Adrian Flanagan spots the first ice of his expedition
At 2.30 this afternoon, local time I was sitting at the chart table plotting position. Barrabas was under full sail taking advantage of a 4-5 hour window of favourable winds before we were due to be headed again. I glanced up at the radar screen. A strong contact registered at 2 miles, 20 degrees off my port bow. I figured a ship, probably an ice-breaker patrolling. I had been advised to expect ice at 153 degrees east by Tim Thornton, my weather adviser. I went up on deck grabbing the binoculars which are located at the top of the companionway steps. Ships loom large and square on the horizon. I couldn’t see anything. I ducked my head below the companionway to watch the sweep. There is was. I glassed to the fore with the binoculars. I hadn’t been looking for it, that’s why I missed it – a massive chunk of ice floating free. A tiny island streaked with blue and green. I played the binoculars along the line of the sea. Hummocked on the horizon more lumps carved by wind and water into strange, alien shapes. I passed one close by.

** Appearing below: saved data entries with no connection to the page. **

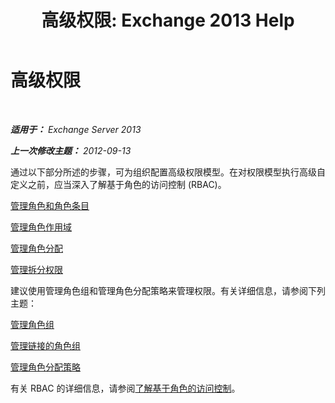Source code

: ﻿---
title: '高级权限: Exchange 2013 Help'
TOCTitle: 高级权限
ms:assetid: 9e2d17be-5444-4323-ac9a-99eec479f4bc
ms:mtpsurl: https://technet.microsoft.com/zh-cn/library/Dd638160(v=EXCHG.150)
ms:contentKeyID: 50491228
ms.date: 01/11/2018
mtps_version: v=EXCHG.150
ms.translationtype: HT
---

# 高级权限

 

_**适用于：** Exchange Server 2013_

_**上一次修改主题：** 2012-09-13_

通过以下部分所述的步骤，可为组织配置高级权限模型。在对权限模型执行高级自定义之前，应当深入了解基于角色的访问控制 (RBAC)。

[管理角色和角色条目](management-roles-and-role-entries-exchange-2013-help.md)

[管理角色作用域](management-role-scopes-exchange-2013-help.md)

[管理角色分配](management-role-assignments-exchange-2013-help.md)

[管理拆分权限](managing-split-permissions-exchange-2013-help.md)

建议使用管理角色组和管理角色分配策略来管理权限。有关详细信息，请参阅下列主题：

[管理角色组](manage-role-groups-exchange-2013-help.md)

[管理链接的角色组](manage-linked-role-groups-exchange-2013-help.md)

[管理角色分配策略](manage-role-assignment-policies-exchange-2013-help.md)

有关 RBAC 的详细信息，请参阅[了解基于角色的访问控制](understanding-role-based-access-control-exchange-2013-help.md)。

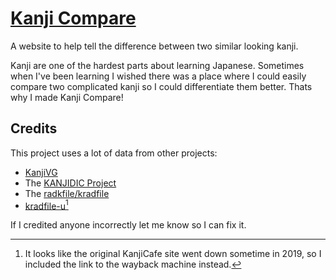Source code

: # [Kanji Compare](novanix.github.io/kanji-compare/)
A website to help tell the difference between two similar looking kanji.

Kanji are one of the hardest parts about learning Japanese. Sometimes when I've been learning I wished there was a place where I could easily compare two complicated kanji so I could differentiate them better. Thats why I made Kanji Compare!

## Credits
This project uses a lot of data from other projects: 
- [KanjiVG](https://kanjivg.tagaini.net/)
- The [KANJIDIC Project](https://www.edrdg.org/wiki/index.php/KANJIDIC_Project)
- The [radkfile/kradfile](https://www.edrdg.org/krad/kradinf.html) 
- [kradfile-u](https://web.archive.org/web/20191017063523/http://www.kanjicafe.com/kradfile_license.htm)[^note]

If I credited anyone incorrectly let me know so I can fix it.

[^note]: It looks like the original KanjiCafe site went down sometime in 2019, so I included the link to the wayback machine instead.
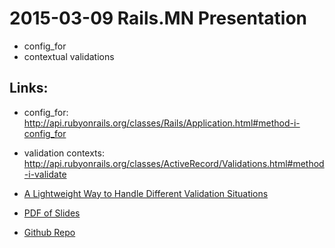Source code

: # 2015-03-09 Rails.MN Presentation

* config_for
* contextual validations

## Links:

* config_for: <http://api.rubyonrails.org/classes/Rails/Application.html#method-i-config_for>

* validation contexts: <http://api.rubyonrails.org/classes/ActiveRecord/Validations.html#method-i-validate>

* [A Lightweight Way to Handle Different Validation Situations](http://www.justinweiss.com/blog/2014/09/15/a-lightweight-way-to-handle-different-validation-situations/)

* [PDF of Slides](2015-03-09-rails.mn-presentation.pdf)

* [Github Repo](https://github.com/tamouse/2015-03-09-Rails.MN/)
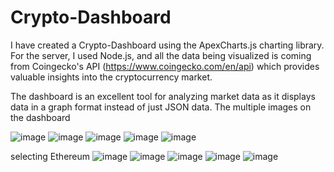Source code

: # Crypto-Dashboard

I have created a Crypto-Dashboard using the ApexCharts.js charting library. For the server, I used Node.js, and all the data being visualized is coming from Coingecko's API (https://www.coingecko.com/en/api) which provides valuable insights into the cryptocurrency market.

The dashboard is an excellent tool for analyzing market data as it displays data in a graph format instead of just JSON data. The multiple images on the dashboard 


![image](https://github.com/balakrishna02/Crypto-Dashboard/assets/138507886/4f220393-454c-4343-9894-fadfba19c53a)
![image](https://github.com/balakrishna02/Crypto-Dashboard/assets/138507886/fdd8b1bc-1527-4ef1-8edd-c3a7ee997f41)
![image](https://github.com/balakrishna02/Crypto-Dashboard/assets/138507886/9b4ad65f-c12a-4cb4-a4dc-83963ee60c67)
![image](https://github.com/balakrishna02/Crypto-Dashboard/assets/138507886/a23a7102-bc21-44da-bd3d-0a5ac203d426)
![image](https://github.com/balakrishna02/Crypto-Dashboard/assets/138507886/ac790ea1-d9b2-4749-a04a-d7dc8f688fe8)

selecting Ethereum 
![image](https://github.com/balakrishna02/Crypto-Dashboard/assets/138507886/1b968bfc-2206-43da-ad06-f6d2f8d11835)
![image](https://github.com/balakrishna02/Crypto-Dashboard/assets/138507886/970dfdbc-42b2-4556-a62b-9084ada35772)
![image](https://github.com/balakrishna02/Crypto-Dashboard/assets/138507886/c21591ee-77ff-4708-ac18-d7f930c650d9)
![image](https://github.com/balakrishna02/Crypto-Dashboard/assets/138507886/4d77198e-a795-4c66-b19c-118b8d14e44a)
![image](https://github.com/balakrishna02/Crypto-Dashboard/assets/138507886/d07e9575-be14-491b-9472-86a973def8d8)





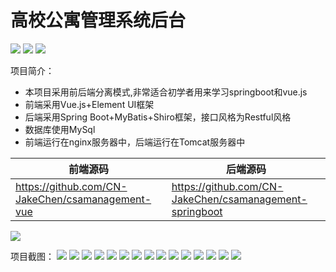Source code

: # 高校公寓管理系统后台

![](https://img.shields.io/badge/license-MIT-blue) ![](https://img.shields.io/badge/version-V1.0-green) ![](https://img.shields.io/badge/blog-jakechen.top-red)


项目简介：
- 本项目采用前后端分离模式,非常适合初学者用来学习springboot和vue.js
- 前端采用Vue.js+Element UI框架
- 后端采用Spring Boot+MyBatis+Shiro框架，接口风格为Restful风格
- 数据库使用MySql
- 前端运行在nginx服务器中，后端运行在Tomcat服务器中

|  前端源码   | 后端源码   |
| ------------ |  ------------ |
| https://github.com/CN-JakeChen/csamanagement-vue  | https://github.com/CN-JakeChen/csamanagement-springboot  |

![](https://jakechen.top/wp-content/uploads/2020/07/upup.png)

项目截图：
![](https://jakechen.top/wp-content/uploads/2020/07/denglu.jpg)
![](https://jakechen.top/wp-content/uploads/2020/07/csa_zhuye.jpg)
![](https://jakechen.top/wp-content/uploads/2020/07/csa_shangchuan-2.jpg)
![](https://jakechen.top/wp-content/uploads/2020/07/csa_yonghu.jpg)
![](https://jakechen.top/wp-content/uploads/2020/07/csa_qinshi.jpg)
![](https://jakechen.top/wp-content/uploads/2020/07/csa_qinshi1.jpg)
![](https://jakechen.top/wp-content/uploads/2020/07/csa_qinshi2.jpg)
![](https://jakechen.top/wp-content/uploads/2020/07/csa_weishengjilu.jpg)
![](https://jakechen.top/wp-content/uploads/2020/07/csa_weishengguanli.jpg)
![](https://jakechen.top/wp-content/uploads/2020/07/csa_weishengguanli1.jpg)
![](https://jakechen.top/wp-content/uploads/2020/07/csa_wailairenyuan.jpg)
![](https://jakechen.top/wp-content/uploads/2020/07/csa_wailairenyuanguanli.jpg)
![](https://jakechen.top/wp-content/uploads/2020/07/csa_wailairenyuanguanli.jpg)
![](https://jakechen.top/wp-content/uploads/2020/07/csa_xueshenglifanxiao.jpg)
![](https://jakechen.top/wp-content/uploads/2020/07/csa_tongji.jpg)
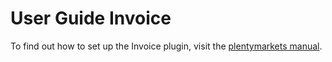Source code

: # User Guide Invoice

<div class="alert alert-info" role="alert">
 To find out how to set up the Invoice plugin, visit the <a href="https://knowledge.plentymarkets.com/en/payment/payment-plugins/invoice" target="_blank">plentymarkets manual</a>.
</div>
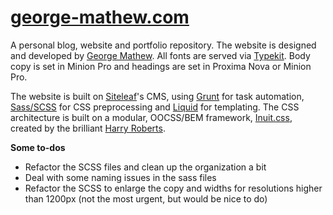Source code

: [george-mathew.com](http://george-mathew.com)
=====


A personal blog, website and portfolio repository. The website is designed and developed by [George Mathew](http://george-mathew.com). All fonts are served via [Typekit](http://typekit.com). Body copy is set in Minion Pro and headings are set in Proxima Nova or Minion Pro.

The website is built on [Siteleaf](http://siteleaf.com)'s CMS, using [Grunt](http://gruntjs.com) for task automation, [Sass/SCSS](http://sass-lang.com/) for CSS preprocessing and [Liquid](https://github.com/Shopify/liquid) for templating. The CSS architecture is built on a modular, OOCSS/BEM framework, [Inuit.css](http://inuitcss.com/), created by the brilliant [Harry Roberts](http://csswizardry.com/).

**Some to-dos**

* Refactor the SCSS files and clean up the organization a bit
* Deal with some naming issues in the sass files
* Refactor the SCSS to enlarge the copy and widths for resolutions higher than 1200px (not the most urgent, but would be nice to do)
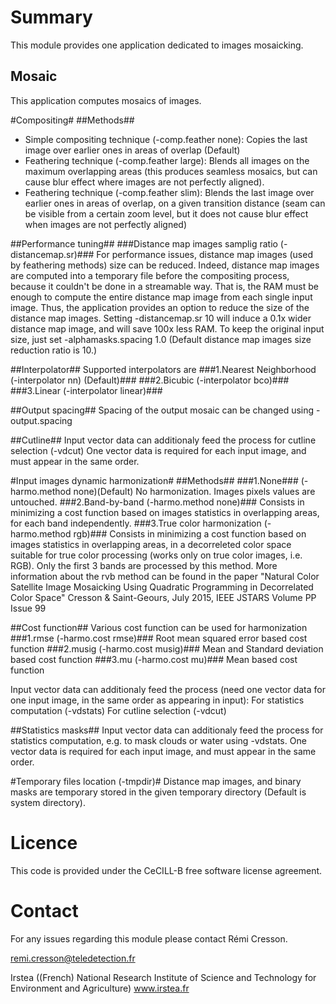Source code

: Summary
=======

This module provides one application dedicated to images mosaicking. 

Mosaic
----------------------------
This application computes mosaics of images. 

#Compositing#
##Methods##
* Simple compositing technique (-comp.feather none): Copies the last image over earlier ones in areas of overlap (Default)
* Feathering technique (-comp.feather large): Blends all images on the maximum overlapping areas (this produces seamless mosaics, but can cause blur effect where images are not perfectly aligned).
* Feathering technique (-comp.feather slim): Blends the last image over earlier ones in areas of overlap, on a given transition distance (seam can be visible from a certain zoom level, but it does not cause blur effect when images are not perfectly aligned)

##Performance tuning##
###Distance map images samplig ratio (-distancemap.sr)###
For performance issues, distance map images (used by feathering methods)
size can be reduced. Indeed, distance map images are computed into a temporary
file before the compositing process, because it couldn't be done in a streamable
way. That is, the RAM must be enough to compute the entire distance map image
from each single input image. Thus, the application provides an option to
reduce the size of the distance map images. 
Setting -distancemap.sr 10 will induce a 0.1x wider distance map image, and
will save 100x less RAM. To keep the original input size, just set 
-alphamasks.spacing 1.0 (Default distance map images size reduction ratio is 10.)

##Interpolator##
Supported interpolators are
###1.Nearest Neighborhood (-interpolator nn) (Default)###
###2.Bicubic (-interpolator bco)###
###3.Linear (-interpolator linear)###

##Output spacing##
Spacing of the output mosaic can be changed using -output.spacing

##Cutline##
Input vector data can additionaly feed the process for cutline selection (-vdcut)
One vector data is required for each input image, and must appear in the same order.
 
#Input images dynamic harmonization#
##Methods##
###1.None### (-harmo.method none)(Default)
No harmonization. Images pixels values are untouched.
###2.Band-by-band (-harmo.method none)###
Consists in minimizing a cost function based on images statistics in overlapping 
areas, for each band independently.
###3.True color harmonization (-harmo.method rgb)###
Consists in minimizing a cost function based on images statistics in overlapping
areas, in a decorreleted color space suitable for true color processing
(works only on true color images, i.e. RGB). Only the first 3 bands are processed
by this method. More information about the rvb method can be found in the paper
"Natural Color Satellite Image Mosaicking Using Quadratic Programming in 
Decorrelated Color Space" Cresson & Saint-Geours, July 2015, 
IEEE JSTARS Volume PP Issue 99

##Cost function##
Various cost function can be used for harmonization
###1.rmse (-harmo.cost rmse)###
Root mean squared error based cost function
###2.musig (-harmo.cost musig)###
Mean and Standard deviation based cost function
###3.mu (-harmo.cost mu)###
Mean based cost function

Input vector data can additionaly feed the process (need one vector data 
for one input image, in the same order as appearing in input):
  For statistics computation (-vdstats)
  For cutline selection (-vdcut)

##Statistics masks##
Input vector data can additionaly feed the process for statistics computation, 
e.g. to mask clouds or water using -vdstats.
One vector data is required for each input image, and must appear in the same order.

#Temporary files location (-tmpdir)#
Distance map images, and binary masks are temporary stored in the given temporary
directory (Default is system directory).

Licence
=======

This code is provided under the CeCILL-B free software license agreement.

Contact
=======

For any issues regarding this module please contact Rémi Cresson.

remi.cresson@teledetection.fr

Irstea ((French) National Research Institute of Science and Technology for Environment and Agriculture)
www.irstea.fr
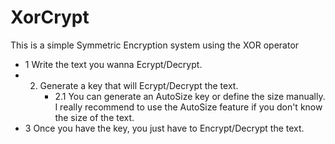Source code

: # XorCrypt
This is a simple Symmetric Encryption system using the XOR operator

- 1 Write the text you wanna Ecrypt/Decrypt.
- 2. Generate a key that will Ecrypt/Decrypt the text.
     - 2.1 You can generate an AutoSize key or define the size manually. I really recommend to use the AutoSize feature if you don't know the size of the text.
- 3 Once you have the key, you just have to Encrypt/Decrypt the text.
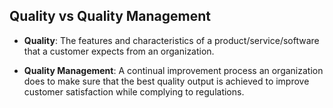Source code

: ## Quality vs Quality Management
+ **Quality**: The features and characteristics of a product/service/software that a customer expects from an organization.

+ **Quality Management**: A continual improvement process an organization does to make sure that the best quality output is achieved to improve customer satisfaction while complying to regulations.
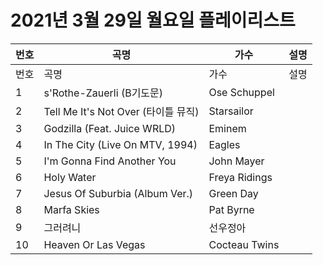 # 2021년 3월 29일 월요일 플레이리스트

| 번호 | 곡명 | 가수 | 설명 |
|------|------|------|------|
| 번호 | 곡명 | 가수 | 설명 |
| 1 | s'Rothe-Zauerli (B기도문) | Ose Schuppel |  |
| 2 | Tell Me It's Not Over (타이틀 뮤직) | Starsailor |  |
| 3 | Godzilla (Feat. Juice WRLD) | Eminem |  |
| 4 | In The City (Live On MTV, 1994) | Eagles |  |
| 5 | I'm Gonna Find Another You | John Mayer |  |
| 6 | Holy Water | Freya Ridings |  |
| 7 | Jesus Of Suburbia (Album Ver.) | Green Day |  |
| 8 | Marfa Skies | Pat Byrne |  |
| 9 | 그러려니 | 선우정아 |  |
| 10 | Heaven Or Las Vegas | Cocteau Twins |  |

It looked like a swan the size of a family car, its head bent low on its icy neck as though being drawn irreversibly into the melt. The ice edge stretched away to the north, illuminated to phosphorescence as though intra-lit by the Arctic sun.
These are orphans, cut adrift from the southern bulge of the ice edge by the west wind which has blown strongly during the last two days. We are approaching 73 degrees north latitude. This ice will thicken to three tenths cover. I can see it in front, five miles.